By the time I returned, I realized that we were progressing in destroying the barricades, which had allowed us to deploy new weapons on the beach. Gnomish panjandrums, two massive kertig discs sandwiching a medley of swiveling gears and pistons, were unleashed like rolling chariots, bouncing across the battlefield and then exploding violently. Additionally, situated within a tower was a massive ballista, modified with hexagonal corundum columns bearing cambrinth bands. Elementalists were able to guide gravel into a firing crucible, shaping it once it became molten rock, and sending it out as either deadly scattershot in the skies, or onto the battlefield as a fiercely spinning star. The additional measures seemed to be helping, though our forces were still facing a seemingly endless stream of undead and banyakeas, in addition to the Srinoja apparition.

The final barricade fell. The weapons were turned on Jeihrem's own manor. We expected to tear it down, fire our weapon upon a little worm huddling inside.

We were mistaken.

The ground began to shake, and a foul wind blew across the land, smelling of rot and salt. The ground and sea oozed with blood, sinew, and flesh, ropey burls of fat and meat bubbling up from the surface and evaporating into a choking miasma. Swirling around, the bloody mist arced high into the air and gathered into a vile cloud above before extending tendrils down toward the manor.

Beyond the manor, a form arose. Clad in black steel armor and trailing a greatcloak of billowing shadow, it grew taller and taller. A tornado of blood and bone surged into Jeihrem, and he grew to a towering height, darkening the isle with his shadow. He grew to the height of a building, then beyond, far beyond, rivaling in my mind only the towers of Shard.

[A sketch is included, dark with the looming form of Jeihrem inked in black. Viewed in proportion to the isle and its village, he appears about 200 feet tall, armor-clad and face obscured by his black steel helm. One gargantuan foot is raised, poised to step down on a swarm of tiny soldiers below. Overhead, the miasmic swirl of bones and blood spiral up to him, as if his entire body were absorbing a pinguid, narcotic smoke.]

The elementalists with me were white with fear, and everyone scrambled to turn their weapons upon Jeihrem. "Gods above, FIRE IT NOW!" This time, we shaped the molten ironrock into numerous ten foot long, red-hot javelins, which we sent arcing through the sky toward the armored titan. Panjandrums rolled up to him and exploded against his legs, bolts of electricity flew from the airship, and maelstorms of ice and compressed balls of fire launched from the Oshu'k'et. He was staggered, but he kept moving.

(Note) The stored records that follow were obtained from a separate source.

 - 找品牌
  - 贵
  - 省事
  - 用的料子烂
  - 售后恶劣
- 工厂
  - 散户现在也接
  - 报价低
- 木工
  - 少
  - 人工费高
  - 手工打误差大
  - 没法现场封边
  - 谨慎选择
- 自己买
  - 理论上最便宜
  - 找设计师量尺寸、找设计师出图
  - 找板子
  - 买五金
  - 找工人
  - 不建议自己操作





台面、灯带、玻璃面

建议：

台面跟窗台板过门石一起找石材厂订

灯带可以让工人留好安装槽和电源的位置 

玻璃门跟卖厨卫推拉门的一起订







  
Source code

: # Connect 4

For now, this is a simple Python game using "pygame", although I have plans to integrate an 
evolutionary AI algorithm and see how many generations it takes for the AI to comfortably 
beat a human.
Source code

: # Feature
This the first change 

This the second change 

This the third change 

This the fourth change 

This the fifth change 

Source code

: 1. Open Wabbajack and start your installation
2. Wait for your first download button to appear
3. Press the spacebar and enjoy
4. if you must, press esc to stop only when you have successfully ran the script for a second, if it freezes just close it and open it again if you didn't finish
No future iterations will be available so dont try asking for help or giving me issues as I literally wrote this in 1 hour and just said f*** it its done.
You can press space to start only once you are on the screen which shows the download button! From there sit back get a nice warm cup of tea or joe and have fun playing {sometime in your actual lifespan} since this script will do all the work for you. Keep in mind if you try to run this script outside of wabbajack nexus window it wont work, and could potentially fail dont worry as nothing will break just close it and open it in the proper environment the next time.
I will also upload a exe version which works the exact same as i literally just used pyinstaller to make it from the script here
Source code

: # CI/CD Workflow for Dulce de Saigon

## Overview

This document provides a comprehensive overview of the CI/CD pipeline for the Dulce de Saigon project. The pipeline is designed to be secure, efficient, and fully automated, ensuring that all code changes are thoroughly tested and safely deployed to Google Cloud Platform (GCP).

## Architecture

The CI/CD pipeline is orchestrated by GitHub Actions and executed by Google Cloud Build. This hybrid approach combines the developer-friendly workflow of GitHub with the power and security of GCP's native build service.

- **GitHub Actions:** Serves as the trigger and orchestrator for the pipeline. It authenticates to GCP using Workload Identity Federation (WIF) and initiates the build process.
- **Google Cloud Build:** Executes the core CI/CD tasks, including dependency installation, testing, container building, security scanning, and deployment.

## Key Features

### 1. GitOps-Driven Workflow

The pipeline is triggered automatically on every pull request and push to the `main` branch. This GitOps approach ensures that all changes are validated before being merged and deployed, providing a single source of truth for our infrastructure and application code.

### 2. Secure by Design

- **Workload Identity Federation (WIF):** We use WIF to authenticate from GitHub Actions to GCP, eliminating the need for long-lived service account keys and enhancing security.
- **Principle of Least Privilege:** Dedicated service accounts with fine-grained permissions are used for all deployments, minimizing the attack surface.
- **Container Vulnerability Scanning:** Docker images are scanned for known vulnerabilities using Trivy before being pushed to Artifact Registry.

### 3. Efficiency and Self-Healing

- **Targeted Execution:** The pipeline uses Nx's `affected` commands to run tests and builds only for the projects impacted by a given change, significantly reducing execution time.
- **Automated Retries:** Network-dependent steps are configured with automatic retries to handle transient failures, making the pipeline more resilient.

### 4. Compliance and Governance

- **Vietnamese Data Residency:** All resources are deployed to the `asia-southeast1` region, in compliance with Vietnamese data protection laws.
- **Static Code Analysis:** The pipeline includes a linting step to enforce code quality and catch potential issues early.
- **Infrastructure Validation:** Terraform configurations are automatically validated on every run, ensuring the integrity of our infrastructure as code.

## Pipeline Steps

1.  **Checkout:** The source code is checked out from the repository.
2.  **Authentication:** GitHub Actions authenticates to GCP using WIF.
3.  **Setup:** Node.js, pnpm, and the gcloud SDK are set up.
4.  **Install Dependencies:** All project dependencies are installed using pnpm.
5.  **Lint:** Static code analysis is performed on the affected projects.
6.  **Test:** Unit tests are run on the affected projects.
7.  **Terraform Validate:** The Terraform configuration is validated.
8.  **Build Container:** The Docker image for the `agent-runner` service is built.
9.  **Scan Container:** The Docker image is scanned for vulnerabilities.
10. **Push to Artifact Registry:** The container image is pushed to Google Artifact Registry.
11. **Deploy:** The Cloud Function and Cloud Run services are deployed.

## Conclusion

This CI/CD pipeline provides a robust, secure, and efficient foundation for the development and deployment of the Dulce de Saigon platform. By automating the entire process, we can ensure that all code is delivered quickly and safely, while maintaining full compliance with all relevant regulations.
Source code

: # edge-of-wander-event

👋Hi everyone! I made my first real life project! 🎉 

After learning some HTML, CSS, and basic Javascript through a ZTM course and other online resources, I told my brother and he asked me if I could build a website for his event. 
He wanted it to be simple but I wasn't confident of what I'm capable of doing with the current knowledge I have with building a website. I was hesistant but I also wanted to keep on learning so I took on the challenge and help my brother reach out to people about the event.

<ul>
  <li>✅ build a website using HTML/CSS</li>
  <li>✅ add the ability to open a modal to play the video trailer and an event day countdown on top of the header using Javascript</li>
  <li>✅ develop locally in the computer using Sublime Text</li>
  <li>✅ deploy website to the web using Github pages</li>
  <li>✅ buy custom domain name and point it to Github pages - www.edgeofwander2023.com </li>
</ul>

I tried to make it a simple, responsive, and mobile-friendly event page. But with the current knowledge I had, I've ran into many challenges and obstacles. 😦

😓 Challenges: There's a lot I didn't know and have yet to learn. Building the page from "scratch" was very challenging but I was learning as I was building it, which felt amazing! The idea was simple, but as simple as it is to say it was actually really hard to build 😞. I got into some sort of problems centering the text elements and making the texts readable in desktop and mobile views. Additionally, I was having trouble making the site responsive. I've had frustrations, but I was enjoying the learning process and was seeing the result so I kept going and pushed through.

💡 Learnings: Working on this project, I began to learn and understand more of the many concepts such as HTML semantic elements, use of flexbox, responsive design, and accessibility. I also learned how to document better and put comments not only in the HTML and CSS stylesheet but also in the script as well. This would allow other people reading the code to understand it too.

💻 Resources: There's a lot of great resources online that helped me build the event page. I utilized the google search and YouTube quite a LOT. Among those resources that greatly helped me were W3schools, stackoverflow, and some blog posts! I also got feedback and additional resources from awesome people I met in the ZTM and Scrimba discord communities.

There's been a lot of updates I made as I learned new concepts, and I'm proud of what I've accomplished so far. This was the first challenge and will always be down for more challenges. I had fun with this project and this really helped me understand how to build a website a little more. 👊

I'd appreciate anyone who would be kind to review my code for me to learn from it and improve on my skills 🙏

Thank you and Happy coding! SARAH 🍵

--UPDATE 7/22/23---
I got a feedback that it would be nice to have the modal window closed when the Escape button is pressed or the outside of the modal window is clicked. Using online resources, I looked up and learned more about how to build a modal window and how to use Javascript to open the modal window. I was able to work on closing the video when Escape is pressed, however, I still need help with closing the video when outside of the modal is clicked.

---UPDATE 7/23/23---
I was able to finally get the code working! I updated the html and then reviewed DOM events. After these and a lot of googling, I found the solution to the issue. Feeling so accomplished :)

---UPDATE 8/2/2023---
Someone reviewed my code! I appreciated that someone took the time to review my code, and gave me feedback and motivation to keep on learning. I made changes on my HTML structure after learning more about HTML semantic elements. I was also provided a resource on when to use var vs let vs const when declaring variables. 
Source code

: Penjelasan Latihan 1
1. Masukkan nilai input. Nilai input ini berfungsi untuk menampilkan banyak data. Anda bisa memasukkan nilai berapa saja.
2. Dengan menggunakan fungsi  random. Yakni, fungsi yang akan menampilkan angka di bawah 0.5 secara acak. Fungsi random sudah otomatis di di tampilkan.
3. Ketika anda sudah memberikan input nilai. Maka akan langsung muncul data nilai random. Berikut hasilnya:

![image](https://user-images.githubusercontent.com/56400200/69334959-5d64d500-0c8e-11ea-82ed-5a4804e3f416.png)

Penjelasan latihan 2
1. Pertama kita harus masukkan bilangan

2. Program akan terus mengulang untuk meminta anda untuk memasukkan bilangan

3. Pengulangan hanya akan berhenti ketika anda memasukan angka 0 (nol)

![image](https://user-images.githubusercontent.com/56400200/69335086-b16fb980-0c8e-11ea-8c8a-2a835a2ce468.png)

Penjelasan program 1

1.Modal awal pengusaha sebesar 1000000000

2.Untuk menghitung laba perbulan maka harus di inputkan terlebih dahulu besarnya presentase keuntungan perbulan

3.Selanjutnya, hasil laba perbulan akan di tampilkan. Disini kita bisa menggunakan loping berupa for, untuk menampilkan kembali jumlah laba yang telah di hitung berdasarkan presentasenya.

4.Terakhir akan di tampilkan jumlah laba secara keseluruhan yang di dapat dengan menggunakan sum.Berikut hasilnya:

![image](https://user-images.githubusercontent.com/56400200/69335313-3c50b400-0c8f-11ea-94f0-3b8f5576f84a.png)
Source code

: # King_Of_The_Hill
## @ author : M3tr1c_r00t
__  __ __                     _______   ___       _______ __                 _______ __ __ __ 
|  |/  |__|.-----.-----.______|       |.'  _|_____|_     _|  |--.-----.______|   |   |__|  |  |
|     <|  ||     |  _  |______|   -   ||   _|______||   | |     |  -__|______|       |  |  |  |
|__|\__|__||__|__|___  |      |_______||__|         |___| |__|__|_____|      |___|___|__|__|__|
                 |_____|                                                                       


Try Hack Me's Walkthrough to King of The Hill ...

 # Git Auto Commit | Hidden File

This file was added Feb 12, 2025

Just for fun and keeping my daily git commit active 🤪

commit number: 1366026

Hefting a massive tyrium claymore, he slammed the blade into the ground. Hideous shadows tinged with sickening no-color sprayed outward from the buried weapon. I could hear something, clamoring and emboldened, called to this weakened point in reality. Those of scream and howl, chattering and skittering, tooth and claw and maw and too-many-eyes began to squirm through the fringe, along the edges. Jeihrem dispassionately twisted the blade, slashing sideways. A flare of void burst forth from the blade's wake, leaving a harsh afterglow. I struggled to make sense of the broken space left in the wake of the weapon, forms clamoring at the edges, conflicted screaming and otherworldly vantage visible through the orange haze beyond the gash in reality, no-color ripples billowing at its boundary.

A ceaseless horde poured forth from the rent, clawing and charging across the opening. They surged with an almost desperation, screaming against the new laws of this plane.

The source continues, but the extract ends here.